▸ DATASET CONTENT
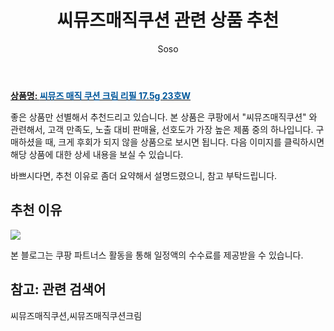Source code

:﻿---
layout: post
title:  "씨뮤즈매직쿠션 관련 상품 추천"
author: Soso
categories: [ 디지털/가전]
tags: [씨뮤즈매직쿠션,씨뮤즈매직쿠션크림]
image: https://ads-partners.coupang.com/image1/9kNMMpJdWQcqx8rD9mT6iDloBiev_W7DG89MFt-1iP-OmMV2yNhQBkvWmVi0iKUxJi2P_w2HCtiRDtpfU3Lus4WIMIeE7ZomA-SqMeCvhJZZ--KAFW5BjG1SMsG_eGfqCGysi53Q_DfG_5sGHpThyJ7QSfstFq2m0KtJqYYB6evIjeF_RT1wnZ6njoy7J_Xk5NBt2-DormFlV2KlAp5Cbd_M2FqWZ0-NOsi5QnCcNPgnzkxG-tvkwi9sAFw4dGE6XB4zmxw9DFQfLd3V_xLjIme4UdHSk1_DntVRnAINWt1YF0G_WA== 
description: "쿠팡에서 씨뮤즈매직쿠션 관련 상품으로 가장 고객 선호도가 높은 제품 중 하나입니다."
---

<a href="https://link.coupang.com/re/AFFSDP?lptag=AF5673682&pageKey=7644464290&itemId=20322695832&vendorItemId=87416918472&traceid=V0-153-ac0f1d4df765c570&requestid=20240206140106900239422482&token=31850C%7CMIXED"><b>상품명: <font color='#01579B'>씨뮤즈 매직 쿠션 크림 리필 17.5g 23호W</font></b></a>

좋은 상품만 선별해서 추천드리고 있습니다.
본 상품은 쿠팡에서 "씨뮤즈매직쿠션" 와 관련해서, 고객 만족도, 노출 대비 판매율, 선호도가 가장 높은 제품 중의 하나입니다.
구매하셨을 때, 크게 후회가 되지 않을 상품으로 보시면 됩니다. 
다음 이미지를 클릭하시면 해당 상품에 대한 상세 내용을 보실 수 있습니다.

바쁘시다면, 추천 이유로 좀더 요약해서 설명드렸으니, 참고 부탁드립니다.

## 추천 이유 

<a href="https://link.coupang.com/re/AFFSDP?lptag=AF5673682&pageKey=7644464290&itemId=20322695832&vendorItemId=87416918472&traceid=V0-153-ac0f1d4df765c570&requestid=20240206140106900239422482&token=31850C%7CMIXED"><img src="http://image1.coupangcdn.com/image/vendor_inventory/1acf/ffaabec17736bfc20e20c865a3569284fca24578580ff3f8695d070dcb06.png"></a> 

본 블로그는 쿠팡 파트너스 활동을 통해 일정액의 수수료를 제공받을 수 있습니다.

## 참고: 관련 검색어    
씨뮤즈매직쿠션,씨뮤즈매직쿠션크림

▸ TASK REQUIREMENTS
Go through the listing above. Show each line where the word "선호도가" is found.

▸ ANSWER TO THE PROBLEM
description: "쿠팡에서 씨뮤즈매직쿠션 관련 상품으로 가장 고객 선호도가 높은 제품 중 하나입니다."
본 상품은 쿠팡에서 "씨뮤즈매직쿠션" 와 관련해서, 고객 만족도, 노출 대비 판매율, 선호도가 가장 높은 제품 중의 하나입니다.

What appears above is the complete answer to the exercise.